**Aim of the exercise**
Each entry in the listing below should be returned precisely as it is.

**Extracted information**
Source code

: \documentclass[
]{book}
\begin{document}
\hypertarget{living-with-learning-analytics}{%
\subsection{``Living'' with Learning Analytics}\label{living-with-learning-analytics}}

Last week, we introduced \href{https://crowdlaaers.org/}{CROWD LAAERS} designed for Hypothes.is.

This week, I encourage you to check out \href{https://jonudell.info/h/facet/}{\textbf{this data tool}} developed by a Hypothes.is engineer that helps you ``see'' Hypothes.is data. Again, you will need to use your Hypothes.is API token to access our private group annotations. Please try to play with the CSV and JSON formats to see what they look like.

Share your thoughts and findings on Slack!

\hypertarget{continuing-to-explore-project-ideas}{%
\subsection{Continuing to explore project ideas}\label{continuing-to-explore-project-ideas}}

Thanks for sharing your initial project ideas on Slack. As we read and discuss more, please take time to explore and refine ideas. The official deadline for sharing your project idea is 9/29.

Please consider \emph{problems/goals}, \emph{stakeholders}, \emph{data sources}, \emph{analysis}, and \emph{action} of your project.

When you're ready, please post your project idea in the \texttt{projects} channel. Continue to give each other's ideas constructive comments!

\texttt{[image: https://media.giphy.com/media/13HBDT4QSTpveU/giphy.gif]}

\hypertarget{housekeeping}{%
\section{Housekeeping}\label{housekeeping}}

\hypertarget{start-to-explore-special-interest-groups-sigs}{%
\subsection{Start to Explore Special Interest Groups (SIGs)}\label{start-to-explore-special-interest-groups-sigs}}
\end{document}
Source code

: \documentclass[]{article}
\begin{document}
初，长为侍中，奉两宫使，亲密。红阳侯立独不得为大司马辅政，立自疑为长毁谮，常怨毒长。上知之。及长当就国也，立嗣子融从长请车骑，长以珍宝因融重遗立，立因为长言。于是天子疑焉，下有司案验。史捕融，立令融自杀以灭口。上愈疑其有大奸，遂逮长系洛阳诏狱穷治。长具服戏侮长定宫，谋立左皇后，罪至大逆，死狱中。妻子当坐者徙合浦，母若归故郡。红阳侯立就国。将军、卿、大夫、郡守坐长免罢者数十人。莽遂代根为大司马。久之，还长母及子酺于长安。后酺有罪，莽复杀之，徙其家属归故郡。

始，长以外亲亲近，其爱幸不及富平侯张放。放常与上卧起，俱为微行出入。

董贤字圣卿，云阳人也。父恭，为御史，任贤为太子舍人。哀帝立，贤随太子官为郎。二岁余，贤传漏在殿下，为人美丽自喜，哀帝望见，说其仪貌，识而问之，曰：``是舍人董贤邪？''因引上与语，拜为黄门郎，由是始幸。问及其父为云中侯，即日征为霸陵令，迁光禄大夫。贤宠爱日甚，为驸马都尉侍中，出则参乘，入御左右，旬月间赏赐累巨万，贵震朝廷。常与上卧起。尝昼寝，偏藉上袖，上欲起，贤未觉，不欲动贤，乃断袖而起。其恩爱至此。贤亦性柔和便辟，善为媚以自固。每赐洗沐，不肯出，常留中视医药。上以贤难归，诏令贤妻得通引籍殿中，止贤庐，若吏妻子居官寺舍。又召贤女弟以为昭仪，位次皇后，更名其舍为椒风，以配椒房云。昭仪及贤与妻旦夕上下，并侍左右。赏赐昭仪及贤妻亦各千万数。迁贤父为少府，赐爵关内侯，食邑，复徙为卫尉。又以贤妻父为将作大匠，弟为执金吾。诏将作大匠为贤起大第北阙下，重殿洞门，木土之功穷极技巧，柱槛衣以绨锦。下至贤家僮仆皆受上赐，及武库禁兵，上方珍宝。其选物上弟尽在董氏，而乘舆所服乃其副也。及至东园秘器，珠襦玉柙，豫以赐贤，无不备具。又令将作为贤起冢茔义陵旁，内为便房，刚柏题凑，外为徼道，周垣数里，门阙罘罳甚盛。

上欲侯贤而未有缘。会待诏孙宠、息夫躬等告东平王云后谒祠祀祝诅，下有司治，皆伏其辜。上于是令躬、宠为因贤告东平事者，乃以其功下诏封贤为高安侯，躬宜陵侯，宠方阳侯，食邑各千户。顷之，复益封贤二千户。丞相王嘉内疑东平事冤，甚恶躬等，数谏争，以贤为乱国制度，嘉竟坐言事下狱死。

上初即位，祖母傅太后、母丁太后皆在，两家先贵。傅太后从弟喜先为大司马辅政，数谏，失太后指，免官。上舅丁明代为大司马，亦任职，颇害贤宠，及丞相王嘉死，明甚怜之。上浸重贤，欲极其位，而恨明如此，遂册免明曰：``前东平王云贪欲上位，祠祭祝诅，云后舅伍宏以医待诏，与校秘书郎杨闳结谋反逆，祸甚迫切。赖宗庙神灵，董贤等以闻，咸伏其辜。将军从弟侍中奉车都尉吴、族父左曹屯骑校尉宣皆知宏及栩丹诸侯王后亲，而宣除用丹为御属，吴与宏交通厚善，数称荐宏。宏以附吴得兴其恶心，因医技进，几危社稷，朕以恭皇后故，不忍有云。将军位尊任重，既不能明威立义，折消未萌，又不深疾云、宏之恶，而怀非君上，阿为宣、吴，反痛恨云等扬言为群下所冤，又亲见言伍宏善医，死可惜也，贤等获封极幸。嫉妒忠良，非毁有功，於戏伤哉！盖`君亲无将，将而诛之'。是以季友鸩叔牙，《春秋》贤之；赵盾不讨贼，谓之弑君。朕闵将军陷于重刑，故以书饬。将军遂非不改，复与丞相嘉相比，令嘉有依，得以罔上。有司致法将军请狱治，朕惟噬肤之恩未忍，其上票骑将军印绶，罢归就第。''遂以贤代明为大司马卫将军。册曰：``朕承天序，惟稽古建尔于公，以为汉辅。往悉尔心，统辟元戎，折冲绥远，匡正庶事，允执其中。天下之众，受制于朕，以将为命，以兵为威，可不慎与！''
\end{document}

**Answer section**
Source code

: \documentclass[
]{book}
\begin{document}
\hypertarget{living-with-learning-analytics}{%
\subsection{``Living'' with Learning Analytics}\label{living-with-learning-analytics}}

Last week, we introduced \href{https://crowdlaaers.org/}{CROWD LAAERS} designed for Hypothes.is.

This week, I encourage you to check out \href{https://jonudell.info/h/facet/}{\textbf{this data tool}} developed by a Hypothes.is engineer that helps you ``see'' Hypothes.is data. Again, you will need to use your Hypothes.is API token to access our private group annotations. Please try to play with the CSV and JSON formats to see what they look like.

Share your thoughts and findings on Slack!

\hypertarget{continuing-to-explore-project-ideas}{%
\subsection{Continuing to explore project ideas}\label{continuing-to-explore-project-ideas}}

Thanks for sharing your initial project ideas on Slack. As we read and discuss more, please take time to explore and refine ideas. The official deadline for sharing your project idea is 9/29.

Please consider \emph{problems/goals}, \emph{stakeholders}, \emph{data sources}, \emph{analysis}, and \emph{action} of your project.

When you're ready, please post your project idea in the \texttt{projects} channel. Continue to give each other's ideas constructive comments!

\texttt{[image: https://media.giphy.com/media/13HBDT4QSTpveU/giphy.gif]}

\hypertarget{housekeeping}{%
\section{Housekeeping}\label{housekeeping}}

\hypertarget{start-to-explore-special-interest-groups-sigs}{%
\subsection{Start to Explore Special Interest Groups (SIGs)}\label{start-to-explore-special-interest-groups-sigs}}
\end{document}
Source code

: \documentclass[]{article}
\begin{document}
初，长为侍中，奉两宫使，亲密。红阳侯立独不得为大司马辅政，立自疑为长毁谮，常怨毒长。上知之。及长当就国也，立嗣子融从长请车骑，长以珍宝因融重遗立，立因为长言。于是天子疑焉，下有司案验。史捕融，立令融自杀以灭口。上愈疑其有大奸，遂逮长系洛阳诏狱穷治。长具服戏侮长定宫，谋立左皇后，罪至大逆，死狱中。妻子当坐者徙合浦，母若归故郡。红阳侯立就国。将军、卿、大夫、郡守坐长免罢者数十人。莽遂代根为大司马。久之，还长母及子酺于长安。后酺有罪，莽复杀之，徙其家属归故郡。

始，长以外亲亲近，其爱幸不及富平侯张放。放常与上卧起，俱为微行出入。

董贤字圣卿，云阳人也。父恭，为御史，任贤为太子舍人。哀帝立，贤随太子官为郎。二岁余，贤传漏在殿下，为人美丽自喜，哀帝望见，说其仪貌，识而问之，曰：``是舍人董贤邪？''因引上与语，拜为黄门郎，由是始幸。问及其父为云中侯，即日征为霸陵令，迁光禄大夫。贤宠爱日甚，为驸马都尉侍中，出则参乘，入御左右，旬月间赏赐累巨万，贵震朝廷。常与上卧起。尝昼寝，偏藉上袖，上欲起，贤未觉，不欲动贤，乃断袖而起。其恩爱至此。贤亦性柔和便辟，善为媚以自固。每赐洗沐，不肯出，常留中视医药。上以贤难归，诏令贤妻得通引籍殿中，止贤庐，若吏妻子居官寺舍。又召贤女弟以为昭仪，位次皇后，更名其舍为椒风，以配椒房云。昭仪及贤与妻旦夕上下，并侍左右。赏赐昭仪及贤妻亦各千万数。迁贤父为少府，赐爵关内侯，食邑，复徙为卫尉。又以贤妻父为将作大匠，弟为执金吾。诏将作大匠为贤起大第北阙下，重殿洞门，木土之功穷极技巧，柱槛衣以绨锦。下至贤家僮仆皆受上赐，及武库禁兵，上方珍宝。其选物上弟尽在董氏，而乘舆所服乃其副也。及至东园秘器，珠襦玉柙，豫以赐贤，无不备具。又令将作为贤起冢茔义陵旁，内为便房，刚柏题凑，外为徼道，周垣数里，门阙罘罳甚盛。

上欲侯贤而未有缘。会待诏孙宠、息夫躬等告东平王云后谒祠祀祝诅，下有司治，皆伏其辜。上于是令躬、宠为因贤告东平事者，乃以其功下诏封贤为高安侯，躬宜陵侯，宠方阳侯，食邑各千户。顷之，复益封贤二千户。丞相王嘉内疑东平事冤，甚恶躬等，数谏争，以贤为乱国制度，嘉竟坐言事下狱死。

上初即位，祖母傅太后、母丁太后皆在，两家先贵。傅太后从弟喜先为大司马辅政，数谏，失太后指，免官。上舅丁明代为大司马，亦任职，颇害贤宠，及丞相王嘉死，明甚怜之。上浸重贤，欲极其位，而恨明如此，遂册免明曰：``前东平王云贪欲上位，祠祭祝诅，云后舅伍宏以医待诏，与校秘书郎杨闳结谋反逆，祸甚迫切。赖宗庙神灵，董贤等以闻，咸伏其辜。将军从弟侍中奉车都尉吴、族父左曹屯骑校尉宣皆知宏及栩丹诸侯王后亲，而宣除用丹为御属，吴与宏交通厚善，数称荐宏。宏以附吴得兴其恶心，因医技进，几危社稷，朕以恭皇后故，不忍有云。将军位尊任重，既不能明威立义，折消未萌，又不深疾云、宏之恶，而怀非君上，阿为宣、吴，反痛恨云等扬言为群下所冤，又亲见言伍宏善医，死可惜也，贤等获封极幸。嫉妒忠良，非毁有功，於戏伤哉！盖`君亲无将，将而诛之'。是以季友鸩叔牙，《春秋》贤之；赵盾不讨贼，谓之弑君。朕闵将军陷于重刑，故以书饬。将军遂非不改，复与丞相嘉相比，令嘉有依，得以罔上。有司致法将军请狱治，朕惟噬肤之恩未忍，其上票骑将军印绶，罢归就第。''遂以贤代明为大司马卫将军。册曰：``朕承天序，惟稽古建尔于公，以为汉辅。往悉尔心，统辟元戎，折冲绥远，匡正庶事，允执其中。天下之众，受制于朕，以将为命，以兵为威，可不慎与！''
\end{document}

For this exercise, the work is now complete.